We are further unpersuaded by plaintiffs’ assertion that the adverse possession period in this state is the proper limitation of actions provision [703]*703to employ in this case.6 In support of this position, plaintiffs cite Brazos River Authority v City of Graham, 163 Tex 167; 354 SW2d 99 (1961), and Frustuck v City of Fairfax, 212 Cal App 2d 345; 28 Cal Rptr 357 (1963). We perceive insuperable obstacles to an even-handed application of such a provision in inverse condemnation actions.

First, with adverse possession the point at which the statute begins to run is clear-cut and easy to define: the open and hostile possession of land under claim of right to the exclusion of the true owner placed on notice of the claim. Wood v Denton, 53 Mich App 435, 440-441; 219 NW2d 798 (1974).

Contrarily, the point at which a "taking” commences is not as easily pinpointed since in most cases the true owner will not suffer a privation of seisin. Moreover, a distinction between when a "taking” occurs and when a plaintiff’s cause of action arises has evolved under both Michigan and Federal case law.

United States v Dickinson, 331 US 745; 67 S Ct 1382; 91 L Ed 1789 (1947), clearly illustrates the above point. In that case the Federal government, without condemning Dickinson’s land, dammed a river and raised the water level in stages until the land was flooded. More than six years after water began to flood Dickinson’s land, but less than six years after that water reached its ultimate level, Dickinson brought an inverse condemnation action. The applicable statute of limitations under the Tucker Act was six years.

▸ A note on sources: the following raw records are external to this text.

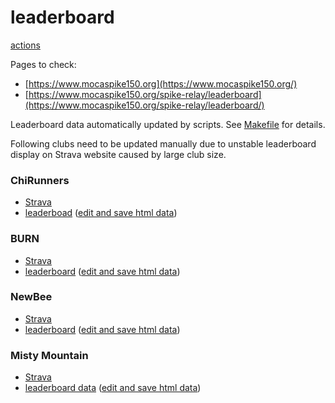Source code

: # leaderboard

[actions](https://github.com/mocaspike150/leaderboard/actions)


Pages to check:

- [https://www.mocaspike150.org](https://www.mocaspike150.org/)
- [https://www.mocaspike150.org/spike-relay/leaderboard](https://www.mocaspike150.org/spike-relay/leaderboard/)

Leaderboard data automatically updated by scripts. See [Makefile](Makefile) for details.

Following clubs need to be updated manually due to unstable leaderboard display on Strava website caused by large club size.


### ChiRunners
- [Strava](https://www.strava.com/clubs/72363)
- [leaderboad](https://www.mocaspike150.org/leaderboard/data/html/72363.html) ([edit and save html data](https://github.com/mocaspike150/leaderboard/edit/master/data/html/72363.html))


###  BURN
- [Strava](https://www.strava.com/clubs/128445)
- [leaderboard](https://www.mocaspike150.org/leaderboard/data/html/128445.html) ([edit and save html data](https://github.com/mocaspike150/leaderboard/edit/master/data/html/128445.html))

### NewBee
- [Strava](https://www.strava.com/clubs/204946)
- [leaderboard](https://www.mocaspike150.org/leaderboard/data/html/204946.html) ([edit and save html data](https://github.com/mocaspike150/leaderboard/edit/master/data/html/204946.html))

### Misty Mountain
- [Strava](https://www.strava.com/clubs/241951)
- [leaderboard data](https://www.mocaspike150.org/leaderboard/data/html/241951.html) ([edit and save html data](https://github.com/mocaspike150/leaderboard/edit/master/data/html/241951.html))
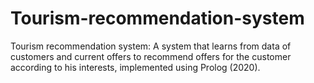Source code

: # Tourism-recommendation-system
Tourism recommendation system: A system that learns from data of customers and current offers to recommend offers for the customer according to his interests, implemented using Prolog (2020).
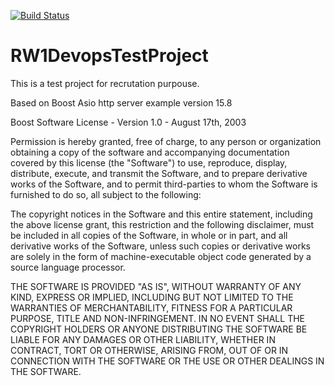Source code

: [![Build Status](https://dev.azure.com/shishaktpatna/RWODevOpsTest/_apis/build/status/shishaktkumar.RWODevOpsTest?branchName=master)](https://dev.azure.com/shishaktpatna/RWODevOpsTest/_build/latest?definitionId=1&branchName=master)
# RW1DevopsTestProject

This is a test project for recrutation purpouse. 

Based on Boost Asio http server example version 15.8

Boost Software License - Version 1.0 - August 17th, 2003

Permission is hereby granted, free of charge, to any person or organization
obtaining a copy of the software and accompanying documentation covered by
this license (the "Software") to use, reproduce, display, distribute,
execute, and transmit the Software, and to prepare derivative works of the
Software, and to permit third-parties to whom the Software is furnished to
do so, all subject to the following:

The copyright notices in the Software and this entire statement, including
the above license grant, this restriction and the following disclaimer,
must be included in all copies of the Software, in whole or in part, and
all derivative works of the Software, unless such copies or derivative
works are solely in the form of machine-executable object code generated by
a source language processor.

THE SOFTWARE IS PROVIDED "AS IS", WITHOUT WARRANTY OF ANY KIND, EXPRESS OR
IMPLIED, INCLUDING BUT NOT LIMITED TO THE WARRANTIES OF MERCHANTABILITY,
FITNESS FOR A PARTICULAR PURPOSE, TITLE AND NON-INFRINGEMENT. IN NO EVENT
SHALL THE COPYRIGHT HOLDERS OR ANYONE DISTRIBUTING THE SOFTWARE BE LIABLE
FOR ANY DAMAGES OR OTHER LIABILITY, WHETHER IN CONTRACT, TORT OR OTHERWISE,
ARISING FROM, OUT OF OR IN CONNECTION WITH THE SOFTWARE OR THE USE OR OTHER
DEALINGS IN THE SOFTWARE.
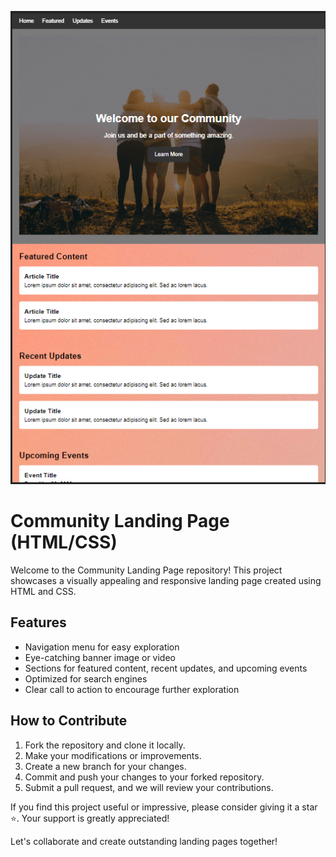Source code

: ![Demmo Image](/demo-min.png)
# Community Landing Page (HTML/CSS)

Welcome to the Community Landing Page repository! This project showcases a visually appealing and responsive landing page created using HTML and CSS. 

## Features

- Navigation menu for easy exploration
- Eye-catching banner image or video
- Sections for featured content, recent updates, and upcoming events
- Optimized for search engines
- Clear call to action to encourage further exploration

## How to Contribute

1. Fork the repository and clone it locally.
2. Make your modifications or improvements.
3. Create a new branch for your changes.
4. Commit and push your changes to your forked repository.
5. Submit a pull request, and we will review your contributions.

If you find this project useful or impressive, please consider giving it a star ⭐. Your support is greatly appreciated!

Let's collaborate and create outstanding landing pages together!
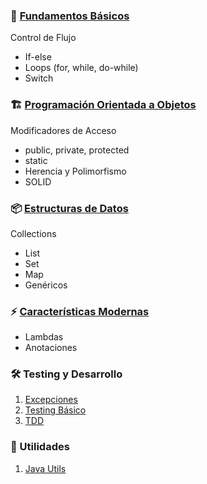 ### 🔰 [Fundamentos Básicos](control-de-flujo.md)
   Control de Flujo
   - If-else
   - Loops (for, while, do-while)
   - Switch

### 🏗 [Programación Orientada a Objetos](programacion-orientada-objetos.md)
   Modificadores de Acceso
   - public, private, protected
   - static
   - Herencia y Polimorfismo
   - SOLID

### 📦 [Estructuras de Datos](estructuras-de-datos.md)
   Collections
   - List
   - Set
   - Map
   - Genéricos

### ⚡ [Características Modernas](caracteristicas-modernas.md)
   - Lambdas
   - Anotaciones

### 🛠 Testing y Desarrollo
1. [Excepciones](testing/exceptions.md)
2. [Testing Básico](testing/basic-testing.md)
3. [TDD](testing/tdd.md)

### 🔧 Utilidades
1. [Java Utils](utils/java-utils.md)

The Court noted that, although perhaps the taking occurred at the time the water began to pour onto Dickinson’s land, it would be unfair to [704]*704hold that his cause of action accrued prior to the water reaching a stabilized level. Only then could Dickinson know the extent of the damage.

If this concept of a "continuous wrong”, which is applied in inverse condemnation actions, is coupled with the 15-year adverse possession statute of limitations, there will be two untoward results: (1) the statute would not be applied in inverse condemnation actions in the manner it was intended under the theory of adverse possession, i.e., that it would run from the time of taking; and (2) the period of time in which a plaintiff could bring suit would be abnormally long.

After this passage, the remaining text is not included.